Comparison Of Query Fan-Out And Thematic Search
The system described in the parent mirrors what Google’s documentation says about the Query Fan-Out technique.
Here’s what the patent says about generating additional queries based on sub-themes:
“In some examples, in response to the search query 142-2 being generated, the thematic search engine 120 may generate thematic data 138-2 from at least a portion of the search results 118-2. For example, the thematic search engine 120 may obtain the search results 118-2 and may generate narrower themes 130 (e.g., sub-themes) (e.g., “neighborhood A”, “neighborhood B”, “neighborhood C”) from the responsive documents 126 of the search results 118-2. The search results page 160 may display the sub-themes of theme 130a and/or the thematic search results 119 for the search query 142-2. The process may continue, where selection of a sub-theme of theme 130a may cause the thematic search engine 120 to obtain another set of search results 118 from the search engine 104 and may generate narrower themes 130 (e.g., sub-sub-themes of theme 130a) from the search results 118 and so forth.”
Here’s what Google’s documentation says about the Query Fan-Out Technique:
“It uses a “query fan-out” technique, issuing multiple related searches concurrently across subtopics and multiple data sources and then brings those results together to provide an easy-to-understand response. This approach helps you access more breadth and depth of information than a traditional search on Google.”
The system described in the patent resembles what Google’s documentation says about the Query Fan-Out technique, particularly in how it explores subtopics by generating new queries based on themes.
Summary Generator
The summary generator is a component of the thematic search system. It’s designed to generate textual summaries for each theme generated from search results.
This is how it works:
- The summary generator is sometimes implemented as a large language model trained to create original text.
- The summary generator uses one or more passages from search results grouped under a particular theme.
- It may also use contextual information from titles, metadata, surrounding related passages to improve summary quality.
- The summary generator can be triggered when a user submits a search query or when the thematic search engine is initialized.
The patent doesn’t define what ‘initialization’ of the thematic search engine means, maybe because it’s taken for granted that it means the thematic search engine starts up in anticipation of handling a query.
Query Results Are Clustered By Theme Instead Of Traditional Ranking
The traditional search results, in some examples shared in the patent, are replaced by grouped themes and generated summaries.
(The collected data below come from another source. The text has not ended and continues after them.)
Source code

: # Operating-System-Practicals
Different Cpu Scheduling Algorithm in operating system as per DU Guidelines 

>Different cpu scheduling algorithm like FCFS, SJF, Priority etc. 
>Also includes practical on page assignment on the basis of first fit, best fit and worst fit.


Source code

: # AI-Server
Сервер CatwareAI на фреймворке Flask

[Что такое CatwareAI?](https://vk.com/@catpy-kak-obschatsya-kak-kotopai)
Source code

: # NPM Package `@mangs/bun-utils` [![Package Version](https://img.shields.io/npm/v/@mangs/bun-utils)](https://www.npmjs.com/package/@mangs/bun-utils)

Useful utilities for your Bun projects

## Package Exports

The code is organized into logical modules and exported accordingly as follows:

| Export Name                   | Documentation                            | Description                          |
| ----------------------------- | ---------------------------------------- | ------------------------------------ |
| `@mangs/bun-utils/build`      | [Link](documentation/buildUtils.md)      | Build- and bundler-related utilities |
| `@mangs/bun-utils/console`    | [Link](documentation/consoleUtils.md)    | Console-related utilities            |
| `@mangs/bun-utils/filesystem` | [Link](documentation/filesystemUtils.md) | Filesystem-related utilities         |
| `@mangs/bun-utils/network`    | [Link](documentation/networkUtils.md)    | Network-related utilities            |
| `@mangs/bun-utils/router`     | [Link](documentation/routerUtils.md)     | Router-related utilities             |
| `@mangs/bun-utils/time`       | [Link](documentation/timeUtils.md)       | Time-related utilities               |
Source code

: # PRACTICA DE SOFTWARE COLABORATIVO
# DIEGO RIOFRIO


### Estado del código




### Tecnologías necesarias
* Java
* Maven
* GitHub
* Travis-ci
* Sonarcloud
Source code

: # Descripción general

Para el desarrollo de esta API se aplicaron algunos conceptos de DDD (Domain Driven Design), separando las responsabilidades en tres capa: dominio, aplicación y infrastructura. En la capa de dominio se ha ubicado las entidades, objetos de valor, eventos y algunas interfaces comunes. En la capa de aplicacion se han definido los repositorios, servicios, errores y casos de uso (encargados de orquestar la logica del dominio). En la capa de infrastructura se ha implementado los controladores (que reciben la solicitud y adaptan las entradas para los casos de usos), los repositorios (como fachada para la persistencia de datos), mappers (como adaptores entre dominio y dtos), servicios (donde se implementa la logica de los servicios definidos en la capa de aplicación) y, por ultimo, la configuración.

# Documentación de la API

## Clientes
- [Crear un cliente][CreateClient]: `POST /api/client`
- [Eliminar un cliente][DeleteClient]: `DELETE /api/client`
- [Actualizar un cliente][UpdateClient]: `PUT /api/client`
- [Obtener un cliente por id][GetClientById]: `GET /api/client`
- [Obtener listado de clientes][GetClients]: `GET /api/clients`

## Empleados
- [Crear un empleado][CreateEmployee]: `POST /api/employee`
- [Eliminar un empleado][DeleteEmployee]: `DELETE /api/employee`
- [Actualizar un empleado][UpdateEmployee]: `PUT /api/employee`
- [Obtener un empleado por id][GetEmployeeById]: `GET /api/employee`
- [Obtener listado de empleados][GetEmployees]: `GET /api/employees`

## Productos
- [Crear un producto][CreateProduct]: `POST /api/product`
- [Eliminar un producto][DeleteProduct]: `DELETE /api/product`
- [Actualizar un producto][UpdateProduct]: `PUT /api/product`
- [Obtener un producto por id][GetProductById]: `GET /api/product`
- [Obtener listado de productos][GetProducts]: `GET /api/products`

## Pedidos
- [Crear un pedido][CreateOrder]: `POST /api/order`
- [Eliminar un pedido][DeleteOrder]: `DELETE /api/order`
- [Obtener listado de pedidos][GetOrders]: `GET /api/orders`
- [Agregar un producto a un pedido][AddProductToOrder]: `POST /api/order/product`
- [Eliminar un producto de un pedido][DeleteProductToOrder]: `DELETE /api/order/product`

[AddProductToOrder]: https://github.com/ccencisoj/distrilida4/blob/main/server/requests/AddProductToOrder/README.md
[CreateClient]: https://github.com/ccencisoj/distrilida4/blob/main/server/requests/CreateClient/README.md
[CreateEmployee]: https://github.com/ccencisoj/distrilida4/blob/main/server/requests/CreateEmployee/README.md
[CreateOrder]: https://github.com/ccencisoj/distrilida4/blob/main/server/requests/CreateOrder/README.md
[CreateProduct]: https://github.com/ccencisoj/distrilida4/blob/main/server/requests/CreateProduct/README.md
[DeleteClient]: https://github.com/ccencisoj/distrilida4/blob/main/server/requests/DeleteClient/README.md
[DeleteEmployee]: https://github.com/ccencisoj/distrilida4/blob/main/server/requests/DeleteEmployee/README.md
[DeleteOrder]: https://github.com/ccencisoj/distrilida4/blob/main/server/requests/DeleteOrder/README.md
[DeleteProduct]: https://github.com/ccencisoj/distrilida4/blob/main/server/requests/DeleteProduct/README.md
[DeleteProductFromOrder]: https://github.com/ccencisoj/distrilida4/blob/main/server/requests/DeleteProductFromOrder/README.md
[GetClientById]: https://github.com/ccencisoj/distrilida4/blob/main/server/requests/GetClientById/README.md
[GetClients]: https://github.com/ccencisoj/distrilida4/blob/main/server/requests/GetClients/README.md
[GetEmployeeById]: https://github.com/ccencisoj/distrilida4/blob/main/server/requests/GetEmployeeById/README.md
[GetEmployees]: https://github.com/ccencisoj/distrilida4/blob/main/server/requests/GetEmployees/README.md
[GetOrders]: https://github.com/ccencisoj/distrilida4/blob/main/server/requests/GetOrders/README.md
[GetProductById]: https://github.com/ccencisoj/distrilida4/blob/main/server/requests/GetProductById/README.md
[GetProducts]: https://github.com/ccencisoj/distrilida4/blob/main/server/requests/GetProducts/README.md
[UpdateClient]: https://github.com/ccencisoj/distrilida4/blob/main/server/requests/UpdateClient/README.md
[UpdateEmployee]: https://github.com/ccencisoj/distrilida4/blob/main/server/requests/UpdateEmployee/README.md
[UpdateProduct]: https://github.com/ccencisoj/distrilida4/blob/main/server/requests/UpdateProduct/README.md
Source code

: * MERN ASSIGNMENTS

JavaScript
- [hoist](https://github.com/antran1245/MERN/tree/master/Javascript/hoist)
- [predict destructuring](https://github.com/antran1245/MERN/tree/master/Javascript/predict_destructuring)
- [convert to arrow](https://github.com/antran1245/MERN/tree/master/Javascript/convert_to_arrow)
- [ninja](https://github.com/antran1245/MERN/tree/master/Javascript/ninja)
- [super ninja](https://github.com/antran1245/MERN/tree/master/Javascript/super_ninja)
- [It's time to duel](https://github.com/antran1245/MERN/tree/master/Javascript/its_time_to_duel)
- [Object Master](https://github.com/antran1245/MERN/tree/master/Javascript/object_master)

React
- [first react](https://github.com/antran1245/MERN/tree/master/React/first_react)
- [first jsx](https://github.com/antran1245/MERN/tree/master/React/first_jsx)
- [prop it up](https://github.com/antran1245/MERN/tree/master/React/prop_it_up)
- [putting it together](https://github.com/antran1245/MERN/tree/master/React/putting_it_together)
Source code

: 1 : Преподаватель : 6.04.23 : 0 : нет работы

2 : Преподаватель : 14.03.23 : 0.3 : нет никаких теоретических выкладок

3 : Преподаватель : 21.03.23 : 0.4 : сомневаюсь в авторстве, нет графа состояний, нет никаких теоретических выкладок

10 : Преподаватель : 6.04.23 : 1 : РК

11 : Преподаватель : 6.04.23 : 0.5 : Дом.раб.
Thematic search changes what content is shown and linked to users. For example, a typical query that a publisher or SEO is optimizing for may now be the starting point for a user’s information journey. The thematic search results leads a user down a path of discovering sub-themes of the original query and the site that ultimately wins the click might not be the one that ranks number one for the initial search query but rather it may be another web page that is relevant for an adjacent query.
The patent describes multiple ways that the thematic search engine can work (I added bullet points to make it easier to understand):
- “The themes are displayed on a search results page, and, in some examples, the search results (or a portion thereof) are arranged (e.g., organized, sorted) according to the plurality of themes. Displaying a theme may include displaying the phrase of the theme.
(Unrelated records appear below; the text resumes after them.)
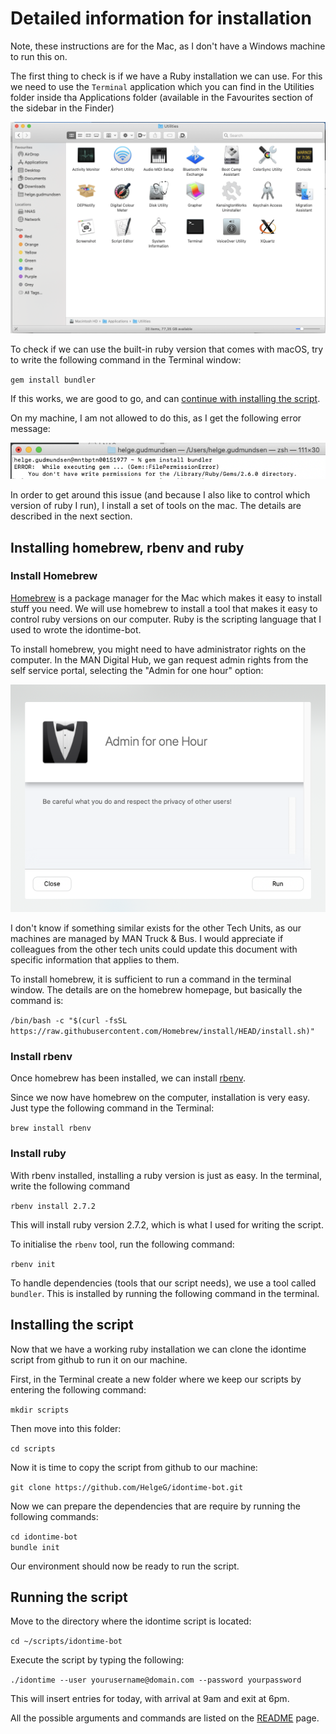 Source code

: # Detailed information for installation

Note, these instructions are for the Mac, as I don't have a Windows machine to run this on.

The first thing to check is if we have a Ruby installation we can use. For this we need to use the `Terminal` application which you can find in the Utilities folder inside tha Applications folder (available in the Favourites section of the sidebar in the Finder)

![Terminal.app](images/Utilities.png "Terminal.app")

To check if we can use the built-in ruby version that comes with macOS, try to write the following command in the Terminal window:

`gem install bundler`

If this works, we are good to go, and can [continue with installing the script](#installing-the-script).

On my machine, I am not allowed to do this, as I get the following error message:

![gem error](images/gem-error.png "gem error")

In order to get around this issue (and because I also like to control which version of ruby I run), I install a set of 
tools on the mac. The details are described in the next section.

## Installing homebrew, rbenv and ruby

### Install Homebrew

[Homebrew](https://brew.sh/) is a package manager for the Mac which makes it easy to install stuff you need. We will use 
homebrew to install a tool that makes it easy to control ruby versions on our computer. Ruby is the scripting language 
that I used to wrote the idontime-bot.

To install homebrew, you might need to have administrator rights on the computer. In the MAN Digital Hub, we gan 
request admin rights from the self service portal, selecting the "Admin for one hour" option:

![Admin for one hour](images/admin.png "Admin for one hour")

I don't know if something similar exists for the other Tech Units, as our machines are managed by MAN Truck & Bus. 
I would appreciate if colleagues from the other tech units could update this document with specific information that 
applies to them.

To install homebrew, it is sufficient to run a command in the terminal window. The details are on the homebrew homepage,
but basically the command is:

`/bin/bash -c "$(curl -fsSL https://raw.githubusercontent.com/Homebrew/install/HEAD/install.sh)"`


### Install rbenv

Once homebrew has been installed, we can install [rbenv](https://github.com/rbenv/rbenv).

Since we now have homebrew on the computer, installation is very easy. Just type the following command in the Terminal:

`brew install rbenv`

### Install ruby

With rbenv installed, installing a ruby version is just as easy. In the terminal, write the following command

`rbenv install 2.7.2`

This will install ruby version 2.7.2, which is what I used for writing the script.

To initialise the `rbenv` tool, run the following command:

`rbenv init`

To handle dependencies (tools that our script needs), we use a tool called `bundler`. This is installed by running the
following command in the terminal.


## Installing the script

Now that we have a working ruby installation we can clone the idontime script from github to run it on our machine.

First, in the Terminal create a new folder where we keep our scripts by entering the following command:

`mkdir scripts`

Then move into this folder:

`cd scripts`

Now it is time to copy the script from github to our machine:

`git clone https://github.com/HelgeG/idontime-bot.git`

Now we can prepare the dependencies that are require by running the following commands:

`cd idontime-bot`  
`bundle init`  

Our environment should now be ready to run the script.

## Running the script

Move to the directory where the idontime script is located:

`cd ~/scripts/idontime-bot`

Execute the script by typing the following:

`./idontime --user yourusername@domain.com --password yourpassword`

This will insert entries for today, with arrival at 9am and exit at 6pm.

All the possible arguments and commands are listed on the [README](README.md) page.
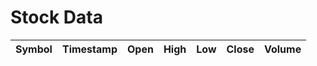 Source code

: <html>
<head>
    <title>Stock Data</title>
    <script src="https://code.jquery.com/jquery-3.6.0.min.js"></script>
    <style>
        .sortable {
            cursor: pointer;
        }
        .favorite {
            color: gray;
            cursor: pointer;
        }
        .favorited {
            color: gold;
            cursor: pointer;
        }
    </style>
    <script>
        var favorites = [];$(document).ready(function() {
            loadFavoritesFromLocalStorage();
            refreshTable();
        });
        function refreshTable() {
            var symbols = ["MSFT", "AAPL", "GOOGL", "AMZN"];
            var tableRows = [];
            for (var i = 0; i < symbols.length; i++) {
                var symbol = symbols[i];$.ajax({
                    url: "https://alpha-vantage.p.rapidapi.com/query",
                    headers: {
                        "X-RapidAPI-Key": "86d3c88c86mshe0398d184fbafbdp102e5bjsn36861be80236",
                        "X-RapidAPI-Host": "alpha-vantage.p.rapidapi.com"
                    },
                    data: {
                        interval: "5min",
                        function: "TIME_SERIES_INTRADAY",
                        symbol: symbol,
                        datatype: "json",
                        output_size: "compact"
                    },
                    async: false,
                    success: function(data) {
                        var timeSeriesData = data['Time Series (5min)'];
                        var stockName = data['Meta Data']['2. Symbol'];
                        var latestTimestamp = getLatestTimestamp(timeSeriesData);
                        var row = timeSeriesData[latestTimestamp];
                        var tableRow = {
                            symbol: stockName,
                            timestamp: latestTimestamp,
                            open: row['1. open'],
                            high: row['2. high'],
                            low: row['3. low'],
                            close: row['4. close'],
                            volume: row['5. volume'],
                            favorite: favorites.includes(stockName)
                        };
                        tableRows.push(tableRow);
                    },
                    error: function() {
                        console.log("Failed to fetch stock data for symbol: " + symbol);
                    }
                });
            }
            renderTable(tableRows);
            saveStockDataToLocalStorage(tableRows);
        }
        function getLatestTimestamp(timeSeriesData) {
            var timestamps = Object.keys(timeSeriesData);
            return timestamps[0];
        }
        function renderTable(tableRows) {
            var $tableBody = $("#stock-table tbody");$tableBody.empty();
            for (var i = 0; i < tableRows.length; i++) {
                var row = tableRows[i];
                var favoriteIcon = row.favorite ? '<span class="favorite favorited" onclick="toggleFavorite(this)">&#9733;</span>' : '<span class="favorite" onclick="toggleFavorite(this)">&#9734;</span>';
                var tableRow = "<tr>" +
                    "<td>" + row.symbol + favoriteIcon + "</td>" +
                    "<td>" + row.timestamp + "</td>" +
                    "<td>" + row.open + "</td>" +
                    "<td>" + row.high + "</td>" +
                    "<td>" + row.low + "</td>" +
                    "<td>" + row.close + "</td>" +
                    "<td>" + row.volume + "</td>" +
                    "</tr>";$tableBody.append(tableRow);
            }
        }
        function toggleFavorite(iconElement) {
            var $icon = $(iconElement);
            var $row = $icon.closest("tr");
            var stockSymbol = $row.find("td").eq(0).text();
            if ($icon.hasClass("favorited")) {$icon.removeClass("favorited");
                favorites = favorites.filter(function(symbol) {
                    return symbol !== stockSymbol;
                });
            } else {$icon.addClass("favorited");
                favorites.push(stockSymbol);
            }
            saveFavoritesToLocalStorage();
        }
        function saveFavoritesToLocalStorage() {
            localStorage.setItem("favorites", JSON.stringify(favorites));
        }
        function loadFavoritesFromLocalStorage() {
            var storedFavorites = localStorage.getItem("favorites");
            if (storedFavorites !== null) {
                favorites = JSON.parse(storedFavorites);
            }
        }
        function saveStockDataToLocalStorage(stockData) {
            localStorage.setItem("stockData", JSON.stringify(stockData));
        }
        function loadStockDataFromLocalStorage() {
            var storedStockData = localStorage.getItem("stockData");
            if (storedStockData !== null) {
                return JSON.parse(storedStockData);
            }
            return [];
        }
    </script>
</head>
<body>
    <h1>Stock Data</h1>
    <table id="stock-table">
        <thead>
            <tr>
                <th class="sortable" onclick="sortTable(0)">Symbol</th>
                <th class="sortable" onclick="sortTable(1)">Timestamp</th>
                <th class="sortable" onclick="sortTable(2)">Open</th>
                <th class="sortable" onclick="sortTable(3)">High</th>
                <th class="sortable" onclick="sortTable(4)">Low</th>
                <th class="sortable" onclick="sortTable(5)">Close</th>
                <th class="sortable" onclick="sortTable(6)">Volume</th>
            </tr>
        </thead>
        <tbody>
            <!-- Table rows will be dynamically added here -->
        </tbody>
    </table>
    <script>
        function sortTable(columnIndex) {
            var $table = $("#stock-table");
            var rows = $table.find("tbody tr").get();
            rows.sort(function(a, b) {
                var aValue = $(a).children("td").eq(columnIndex).text();
                var bValue = $(b).children("td").eq(columnIndex).text();
                if (columnIndex === 1) {
                    // Sort by timestamp in descending order
                    return new Date(bValue) - new Date(aValue);
                } else {
                    // Sort by other columns in ascending order
                    return aValue.localeCompare(bValue);
                }
            });$.each(rows, function(index, row) {$table.children("tbody").append(row);
            });
        }
    </script>
</body>
</html>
- In some examples, the thematic search engine may rank the themes based on prominence and/or relevance to the search query.
- The search results page may organize the search results (or a portion thereof) according to the themes (e.g., under the theme of ‘cost of living”, identifying those search results that relate to the theme of ‘cost of living”).
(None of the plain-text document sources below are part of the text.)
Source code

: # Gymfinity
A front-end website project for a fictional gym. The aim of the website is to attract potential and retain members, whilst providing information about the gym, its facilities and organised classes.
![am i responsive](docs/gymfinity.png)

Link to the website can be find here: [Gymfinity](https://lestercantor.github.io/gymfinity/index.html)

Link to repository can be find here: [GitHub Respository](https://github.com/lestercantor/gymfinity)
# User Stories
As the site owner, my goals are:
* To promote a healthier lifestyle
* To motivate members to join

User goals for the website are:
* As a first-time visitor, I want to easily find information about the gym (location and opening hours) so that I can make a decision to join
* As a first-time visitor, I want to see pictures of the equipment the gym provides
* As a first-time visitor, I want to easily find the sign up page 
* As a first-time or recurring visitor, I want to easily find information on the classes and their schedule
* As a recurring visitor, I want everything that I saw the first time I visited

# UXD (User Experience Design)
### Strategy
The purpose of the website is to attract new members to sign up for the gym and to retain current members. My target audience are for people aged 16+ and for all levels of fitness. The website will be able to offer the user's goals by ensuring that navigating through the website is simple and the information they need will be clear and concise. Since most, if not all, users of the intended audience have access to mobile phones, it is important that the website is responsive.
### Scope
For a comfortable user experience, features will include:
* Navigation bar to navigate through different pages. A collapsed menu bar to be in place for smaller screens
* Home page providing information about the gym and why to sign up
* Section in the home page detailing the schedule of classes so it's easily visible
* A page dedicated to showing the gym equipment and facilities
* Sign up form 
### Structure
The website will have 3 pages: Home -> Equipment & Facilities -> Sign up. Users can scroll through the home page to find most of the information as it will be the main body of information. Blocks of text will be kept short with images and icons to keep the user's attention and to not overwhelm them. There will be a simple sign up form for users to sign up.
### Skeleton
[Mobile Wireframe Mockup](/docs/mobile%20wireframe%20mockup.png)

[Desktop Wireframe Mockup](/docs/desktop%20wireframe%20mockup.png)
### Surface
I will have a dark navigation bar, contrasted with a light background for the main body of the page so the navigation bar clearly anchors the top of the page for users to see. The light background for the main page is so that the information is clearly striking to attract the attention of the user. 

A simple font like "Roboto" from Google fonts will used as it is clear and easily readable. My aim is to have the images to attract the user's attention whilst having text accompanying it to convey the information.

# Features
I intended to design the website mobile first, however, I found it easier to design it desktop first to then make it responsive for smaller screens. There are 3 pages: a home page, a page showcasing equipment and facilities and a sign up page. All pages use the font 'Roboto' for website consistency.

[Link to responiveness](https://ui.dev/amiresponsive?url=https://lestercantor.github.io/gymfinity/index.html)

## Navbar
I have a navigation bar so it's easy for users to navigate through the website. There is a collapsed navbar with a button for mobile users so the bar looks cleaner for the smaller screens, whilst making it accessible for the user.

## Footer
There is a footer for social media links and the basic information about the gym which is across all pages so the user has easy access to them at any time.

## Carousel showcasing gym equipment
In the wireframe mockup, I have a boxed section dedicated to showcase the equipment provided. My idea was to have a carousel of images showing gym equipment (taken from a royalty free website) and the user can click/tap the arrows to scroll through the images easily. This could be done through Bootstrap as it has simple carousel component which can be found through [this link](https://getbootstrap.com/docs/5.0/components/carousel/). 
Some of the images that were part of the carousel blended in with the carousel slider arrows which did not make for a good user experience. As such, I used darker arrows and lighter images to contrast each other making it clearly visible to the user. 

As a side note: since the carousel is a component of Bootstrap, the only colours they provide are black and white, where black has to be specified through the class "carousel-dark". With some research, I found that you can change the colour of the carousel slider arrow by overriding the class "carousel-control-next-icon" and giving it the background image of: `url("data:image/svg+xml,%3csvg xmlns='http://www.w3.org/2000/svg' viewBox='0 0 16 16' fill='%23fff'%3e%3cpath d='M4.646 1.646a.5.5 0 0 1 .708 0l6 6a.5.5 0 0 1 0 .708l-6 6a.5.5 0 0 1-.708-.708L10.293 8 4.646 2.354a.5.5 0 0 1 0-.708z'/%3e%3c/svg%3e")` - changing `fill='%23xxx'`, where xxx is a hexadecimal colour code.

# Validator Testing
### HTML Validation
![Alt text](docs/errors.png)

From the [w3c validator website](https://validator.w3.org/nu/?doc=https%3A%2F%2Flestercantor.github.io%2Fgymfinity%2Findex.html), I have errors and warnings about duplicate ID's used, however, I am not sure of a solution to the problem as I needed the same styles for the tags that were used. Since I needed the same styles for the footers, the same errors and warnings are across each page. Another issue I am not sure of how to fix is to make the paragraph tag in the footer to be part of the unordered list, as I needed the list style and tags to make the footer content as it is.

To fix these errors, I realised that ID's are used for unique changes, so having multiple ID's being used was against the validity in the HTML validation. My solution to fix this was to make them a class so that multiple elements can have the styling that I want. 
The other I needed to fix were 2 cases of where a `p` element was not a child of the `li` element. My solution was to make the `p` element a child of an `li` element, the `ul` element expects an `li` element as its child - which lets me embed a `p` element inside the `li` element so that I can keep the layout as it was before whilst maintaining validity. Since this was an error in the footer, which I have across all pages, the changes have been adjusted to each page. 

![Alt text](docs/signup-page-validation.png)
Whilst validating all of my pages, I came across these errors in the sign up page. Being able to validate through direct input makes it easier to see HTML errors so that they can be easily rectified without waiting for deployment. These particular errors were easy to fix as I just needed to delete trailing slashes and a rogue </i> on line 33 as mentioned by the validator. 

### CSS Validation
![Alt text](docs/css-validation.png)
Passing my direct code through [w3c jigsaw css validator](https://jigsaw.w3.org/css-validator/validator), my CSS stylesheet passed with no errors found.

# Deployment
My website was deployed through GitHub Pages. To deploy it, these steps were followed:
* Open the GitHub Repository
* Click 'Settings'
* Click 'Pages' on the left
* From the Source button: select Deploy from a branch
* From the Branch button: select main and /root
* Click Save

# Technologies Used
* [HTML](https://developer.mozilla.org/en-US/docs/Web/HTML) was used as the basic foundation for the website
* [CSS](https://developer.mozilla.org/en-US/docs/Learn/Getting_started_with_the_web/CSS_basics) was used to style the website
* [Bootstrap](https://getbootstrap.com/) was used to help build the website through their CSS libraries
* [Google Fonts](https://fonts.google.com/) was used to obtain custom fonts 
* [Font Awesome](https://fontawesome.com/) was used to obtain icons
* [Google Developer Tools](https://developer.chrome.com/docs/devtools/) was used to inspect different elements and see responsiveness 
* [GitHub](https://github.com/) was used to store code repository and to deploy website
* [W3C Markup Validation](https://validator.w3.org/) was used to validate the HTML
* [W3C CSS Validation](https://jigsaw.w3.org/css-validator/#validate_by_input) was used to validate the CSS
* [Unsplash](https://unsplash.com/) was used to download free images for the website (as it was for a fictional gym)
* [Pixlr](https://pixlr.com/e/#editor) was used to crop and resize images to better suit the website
- The themes and/or search results organized by theme by the thematic search engine may be rendered in the search results page according to a variety of different ways, e.g., lists, user interface (UI) cards or objects, horizontal carousel, vertical carousel, etc.
- The search results organized by theme may be referred to as thematic search results. In some examples, the themes and/or search results organized by theme are displayed in the search results page along with the search results (e.g., normal search results) from the search engine.
- In some examples, the themes and/or theme-organized search results are displayed in a portion of the search results page that is separate from the search results obtained by the search engine.”
Content From Multiple Sources Are Combined
The AI-generated summaries are created from multiple websites and grouped under a theme. This makes link attribution, visibility, and traffic difficult to predict.
In the following citation from the patent, the reference to “unstructured data” means content that’s on a web page.
According to the patent:
“For example, the thematic search engine may generate themes from unstructured data by analyzing the content of the responsive documents themselves and may thematically organize the search results according to the themes.
….In response to a search query (“moving to Denver”), a search engine may obtain search results (e.g., responsive documents) responsive to that search query.
The thematic search engine may select a set of responsive documents (e.g., top X number of search results) from the search results obtained by the search engine, and generate a plurality of themes (e.g., “neighborhoods”, “cost of living”, “things to do”, “pros and cons”, etc.) from the content of the responsive documents.
A theme may include a phrase, generated by a language model, that describes a theme included in the responsive documents. In some examples, the thematic search engine may map semantic keywords from each responsive document (e.g., from the search results) and connect the semantic keywords to similar semantic keywords from other responsive documents to generate themes.”
Content From Source Pages Are Linked
The documentation states that the thematic search engine links to the URLs of the source pages. It also states that the thematic search result could include the web page’s title or other metadata. But the part that’s important for SEOs and publishers is the part about attribution, links.
“…a thematic search result 119 may include a title 146 of the responsive document 126, a passage 145 from the responsive document 126, and a source 144 of the responsive document. The source 144 may be a resource locator (e.g., uniform resource location (URL)) of the responsive document 126.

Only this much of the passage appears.